Head in the Clouds

Sep 12 2018

By: Christopher Maddalena • 14 min read

Meet the Big Three

In the cloud space, there are three major providers at this time: Amazon Web Services (AWS), Microsoft Azure, and Google Compute. Each provider offers relatively low cost services for computing, storage, load balancing, and more.

There are too many services to cover in one article, so this article will focus on the basics of the computing and storage options, how to track down these cloud assets, and what can be done with assets setup with insecure configurations. This will be a primer for anyone looking to take a closer look at cloud resources from the perspective of a security auditor, penetration tester, or bounty hunter. Informational articles for each provider were made to accompany this article. Links are posted at the bottom of the page.
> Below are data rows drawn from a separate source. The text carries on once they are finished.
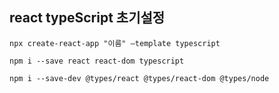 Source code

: ## react typeScript 초기설정
```
npx create-react-app "이름" —template typescript

npm i --save react react-dom typescript

npm i --save-dev @types/react @types/react-dom @types/node
```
The IP addresses used by these services is a good a place as any to start.

IP Address Ranges

The IP addresses used by the three cloud providers are all published, but the lists are not all simple to fetch.

Amazon Web Services

Amazon provides the simplest option for fetching their IP addresses by offering a webpage with easily digested JSON:

https://ip-ranges.amazonaws.com/ip-ranges.json

That is all there is to it. The JSON makes it simple to do something like create a script that makes a single web request and parses the JSON.

Microsoft Azure

Microsoft’s solution is an XML document. Not as easy as JSON, but trivial to parse with a script. Unfortunately, the document is always changing and must be downloaded from the Microsoft Download Center:

Download Microsoft Azure Datacenter IP Ranges from Official Microsoft Download Center

This file contains the Compute IP address ranges (including SQL ranges) used by the Microsoft Azure Datacenters

www.microsoft.com

The downloaded document will have a name that includes the date it was last updated, e.g. PublicIPs_20180813.xml. The XML is made-up of Region nodes that name the region, such as “australiac2,” and includes the IP address ranges in lines like this one:

<IpRange Subnet=”20.36.64.0/19" />

Google Compute

Google has, by far, the most convoluted solution, which is detailed here in the Google Compute Engine documentation:

Google Compute Engine FAQ | Compute Engine Documentation | Google Cloud

Both persistent disks and Google Cloud Storage can both be used to store files but are very different offerings. Google…

cloud.google.com

To get the IP address ranges, one must first fetch the TXT DNS record for _cloud-netblocks.googleusercontent.com, like so:

nslookup -q=TXT _cloud-netblocks.googleusercontent.com 8.8.8.8
Server: 8.8.8.8
Address: 8.8.8.8#53

Non-authoritative answer:
_cloud-netblocks.googleusercontent.com text = “v=spf1 include:_cloud-netblocks1.googleusercontent.com include:_cloud-netblocks2.googleusercontent.com include:_cloud-netblocks3.googleusercontent.com include:_cloud-netblocks4.googleusercontent.com include:_cloud-netblocks5.googleusercontent.com ?all”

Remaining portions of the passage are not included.